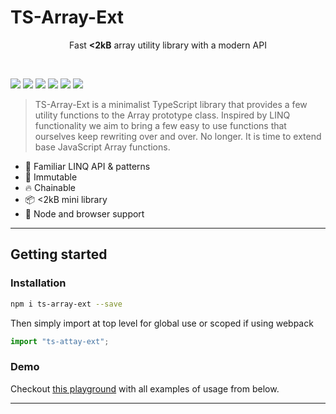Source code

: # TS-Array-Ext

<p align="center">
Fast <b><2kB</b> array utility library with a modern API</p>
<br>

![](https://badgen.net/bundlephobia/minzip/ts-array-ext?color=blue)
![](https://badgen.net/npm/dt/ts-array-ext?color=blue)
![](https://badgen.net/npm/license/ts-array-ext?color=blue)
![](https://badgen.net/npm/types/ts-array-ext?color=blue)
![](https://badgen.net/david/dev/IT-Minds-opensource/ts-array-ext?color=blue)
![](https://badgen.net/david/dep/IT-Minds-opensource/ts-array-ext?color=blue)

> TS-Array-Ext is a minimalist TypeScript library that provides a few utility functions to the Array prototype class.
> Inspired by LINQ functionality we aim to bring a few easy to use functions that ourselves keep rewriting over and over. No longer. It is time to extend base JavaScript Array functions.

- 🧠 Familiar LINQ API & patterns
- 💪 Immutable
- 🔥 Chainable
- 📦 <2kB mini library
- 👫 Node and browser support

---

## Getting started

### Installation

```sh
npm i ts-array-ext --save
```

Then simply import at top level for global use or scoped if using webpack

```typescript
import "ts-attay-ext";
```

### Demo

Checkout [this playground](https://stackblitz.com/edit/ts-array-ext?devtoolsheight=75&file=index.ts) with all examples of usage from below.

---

++++++++++

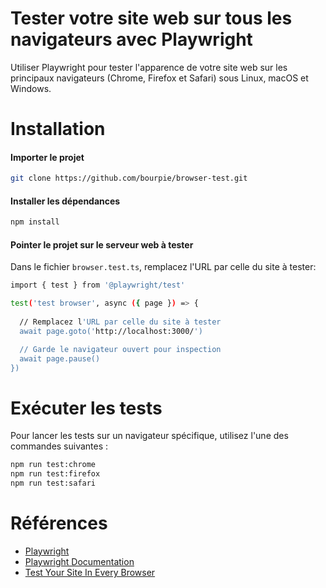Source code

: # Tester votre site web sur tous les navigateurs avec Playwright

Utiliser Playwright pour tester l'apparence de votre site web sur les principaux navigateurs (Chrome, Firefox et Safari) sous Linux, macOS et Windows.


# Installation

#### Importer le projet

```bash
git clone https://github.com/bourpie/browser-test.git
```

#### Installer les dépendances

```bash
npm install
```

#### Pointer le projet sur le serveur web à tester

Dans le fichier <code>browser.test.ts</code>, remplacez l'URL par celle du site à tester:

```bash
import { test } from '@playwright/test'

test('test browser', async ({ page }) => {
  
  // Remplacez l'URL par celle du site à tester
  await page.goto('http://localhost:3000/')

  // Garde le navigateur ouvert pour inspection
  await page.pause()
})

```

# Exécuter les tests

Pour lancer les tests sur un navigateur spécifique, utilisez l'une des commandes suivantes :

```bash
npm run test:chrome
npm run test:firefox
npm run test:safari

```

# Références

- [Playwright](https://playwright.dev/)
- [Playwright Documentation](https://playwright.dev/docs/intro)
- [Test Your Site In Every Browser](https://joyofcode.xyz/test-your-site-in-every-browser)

++++++++++

-- Aim of the task --
Scan the entries above for the word "https". Report the lines that hold it.

-- Reply --
![](https://badgen.net/bundlephobia/minzip/ts-array-ext?color=blue)
![](https://badgen.net/npm/dt/ts-array-ext?color=blue)
![](https://badgen.net/npm/license/ts-array-ext?color=blue)
![](https://badgen.net/npm/types/ts-array-ext?color=blue)
![](https://badgen.net/david/dev/IT-Minds-opensource/ts-array-ext?color=blue)
![](https://badgen.net/david/dep/IT-Minds-opensource/ts-array-ext?color=blue)
Checkout [this playground](https://stackblitz.com/edit/ts-array-ext?devtoolsheight=75&file=index.ts) with all examples of usage from below.
git clone https://github.com/bourpie/browser-test.git
- [Playwright](https://playwright.dev/)
- [Playwright Documentation](https://playwright.dev/docs/intro)
- [Test Your Site In Every Browser](https://joyofcode.xyz/test-your-site-in-every-browser)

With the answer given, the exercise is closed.